Machine-based exercises

Free weights vs Machine Exercises - Which is best?

When it comes to training and working out in the gym, we all have our own personal favourite exercises and/or pieces of equipment for training. But what is best? Let’s take a look:

Free weights based exercises
Basically, free weight exercises are exercises that are performed using free weights such as dumbbells, barbells, or other similar free bars. Some of the main benefits include:
  • Work more muscles – Free weights allow you to work more muscles with each movement. Compound exercises such as squats, deadlifts, overhead press and bench press are powerful movements that work several muscle groups at once. The more muscles you work, the more effective the exercise!
  • Full range of motion – Free weights allows you to have complete freedom to move around rather than being locked into a specific range of motion or pattern. This allows your body to perform more functional movements and strengthen stabilizer muscles.
  • Increased muscle mass – Free weight exercises work multiple muscle groups simultaneously, which increasing the muscle-building potential of the exercise.
  • Works stabilizer muscles – As the weights are not attached to machines, you are required to control them and stabilize them so that you perform the exercise correctly. This helps you to build and strengthen your core and your stabilizer muscles.
  • Increased variation – You can perform a HUGE variety of different exercises for all major muscle groups in the body.

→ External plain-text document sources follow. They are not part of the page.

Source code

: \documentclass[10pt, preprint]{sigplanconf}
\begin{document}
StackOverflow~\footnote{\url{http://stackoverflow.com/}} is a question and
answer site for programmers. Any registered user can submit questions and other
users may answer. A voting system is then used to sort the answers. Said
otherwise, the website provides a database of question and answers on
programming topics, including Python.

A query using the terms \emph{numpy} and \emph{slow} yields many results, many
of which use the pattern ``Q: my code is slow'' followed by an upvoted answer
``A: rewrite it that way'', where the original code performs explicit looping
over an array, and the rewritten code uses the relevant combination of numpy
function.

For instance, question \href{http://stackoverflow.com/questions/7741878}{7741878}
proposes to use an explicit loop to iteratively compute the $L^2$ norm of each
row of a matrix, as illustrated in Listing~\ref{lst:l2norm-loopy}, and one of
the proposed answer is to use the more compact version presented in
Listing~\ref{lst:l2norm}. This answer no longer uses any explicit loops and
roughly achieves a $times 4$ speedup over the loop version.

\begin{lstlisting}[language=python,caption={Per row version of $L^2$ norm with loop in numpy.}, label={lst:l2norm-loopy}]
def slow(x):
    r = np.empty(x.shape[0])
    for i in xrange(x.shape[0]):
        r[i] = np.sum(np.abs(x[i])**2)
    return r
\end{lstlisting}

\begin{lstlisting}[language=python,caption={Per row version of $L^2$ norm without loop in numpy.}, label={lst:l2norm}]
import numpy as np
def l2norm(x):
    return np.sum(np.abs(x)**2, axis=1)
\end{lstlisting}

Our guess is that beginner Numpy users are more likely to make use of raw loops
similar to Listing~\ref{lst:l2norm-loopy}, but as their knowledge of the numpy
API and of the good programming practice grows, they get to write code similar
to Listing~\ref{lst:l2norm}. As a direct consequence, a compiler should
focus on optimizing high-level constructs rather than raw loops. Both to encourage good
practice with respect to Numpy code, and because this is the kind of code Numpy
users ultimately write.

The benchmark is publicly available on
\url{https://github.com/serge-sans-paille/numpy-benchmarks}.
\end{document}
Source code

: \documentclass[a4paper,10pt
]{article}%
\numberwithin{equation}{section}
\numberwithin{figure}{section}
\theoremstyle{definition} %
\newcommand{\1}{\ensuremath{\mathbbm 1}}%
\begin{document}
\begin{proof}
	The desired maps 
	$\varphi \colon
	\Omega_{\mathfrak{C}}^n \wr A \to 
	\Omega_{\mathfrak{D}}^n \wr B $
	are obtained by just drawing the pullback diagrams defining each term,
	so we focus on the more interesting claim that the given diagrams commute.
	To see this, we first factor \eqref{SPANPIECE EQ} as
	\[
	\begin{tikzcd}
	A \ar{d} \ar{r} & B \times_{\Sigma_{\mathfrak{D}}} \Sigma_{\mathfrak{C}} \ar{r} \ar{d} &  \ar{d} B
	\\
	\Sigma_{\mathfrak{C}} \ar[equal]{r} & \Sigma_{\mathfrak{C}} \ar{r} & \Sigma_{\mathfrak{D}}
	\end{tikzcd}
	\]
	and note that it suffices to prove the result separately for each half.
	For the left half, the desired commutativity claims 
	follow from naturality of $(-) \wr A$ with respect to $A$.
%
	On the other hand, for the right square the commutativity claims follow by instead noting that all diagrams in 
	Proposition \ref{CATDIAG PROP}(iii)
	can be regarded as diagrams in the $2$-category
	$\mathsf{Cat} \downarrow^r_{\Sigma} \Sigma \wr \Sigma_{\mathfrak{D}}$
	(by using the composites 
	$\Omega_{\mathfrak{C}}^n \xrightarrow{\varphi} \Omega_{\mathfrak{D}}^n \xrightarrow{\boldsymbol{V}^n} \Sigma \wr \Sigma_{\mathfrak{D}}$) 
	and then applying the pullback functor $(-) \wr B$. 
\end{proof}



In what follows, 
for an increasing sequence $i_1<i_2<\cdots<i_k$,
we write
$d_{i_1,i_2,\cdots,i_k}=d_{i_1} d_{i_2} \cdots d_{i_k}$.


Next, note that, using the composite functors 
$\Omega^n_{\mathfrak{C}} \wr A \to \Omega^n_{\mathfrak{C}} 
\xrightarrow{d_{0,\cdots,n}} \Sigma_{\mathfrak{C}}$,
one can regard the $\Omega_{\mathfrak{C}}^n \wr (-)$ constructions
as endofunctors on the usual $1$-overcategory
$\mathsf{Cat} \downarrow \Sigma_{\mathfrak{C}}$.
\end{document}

Free weights based exercises

Machine-based exercises
Machine-based exercises are exercises that are performed using resistance machines in the gym. This includes all of the traditional machines such as leg extension, chest press, shoulder press, etc as well as cable machines. They can be beneficial in the following ways:

  • Perfect for beginners – machine exercises can help beginners become accustomed to engaging the correct muscles, increasing strength and perfecting their form before moving to free-weight exercises which require a little more coordination.
  • Injury prevention – Machine-based exercises can greatly reduce your likelihood of injury in the gym. The machines are designed to allow you to only work the muscles that the machine intends you to work. As other muscle groups aren’t recruited, you are less likely to put them under extra strain and pressure.
  • Isolate “lagging” muscle groups – Machines can be very useful if you have one specific body part that is lagging in comparison with the rest of your body. For example, if your quadriceps are small in comparison with the rest of your legs and you continue to perform free weight exercises such as squats or lunges – your entire leg would continue to grow in size and would still be disproportional. However, if you were to perform machine-based exercises that isolate the quadriceps such as the leg extension, you are able to focus on building that muscle only and creating a proportional physique.
  • Perfect form – Machines guarantee that you use perfect form almost every time you use them. Many people perform exercises using barbells or dumbbells using improper form and often wonder why they can’t see any changes to the muscles that they think they are training. Machines are designed so that it is practically impossible for you to use improper form, ensuring that you are always engaging the muscle you want to target/work.
  • Useful for rehab/injuries – Machines are a useful tool to increase strength quickly and safely following an injury. Since machines isolate, it can be easier to work around certain injuries.

So, which is better?
For optimal results, it is recommended that you follow a well-designed training program that combines free weight exercises and machine-based exercises. However, preference does play a role and ultimately you will get the best results from following a program that you enjoy – whether that be predominately free weight or machine-based. At the end of the day, the form of strength training you choose should be based on what your goals are and what makes you feel good. After all, isn’t that what exercise is all about?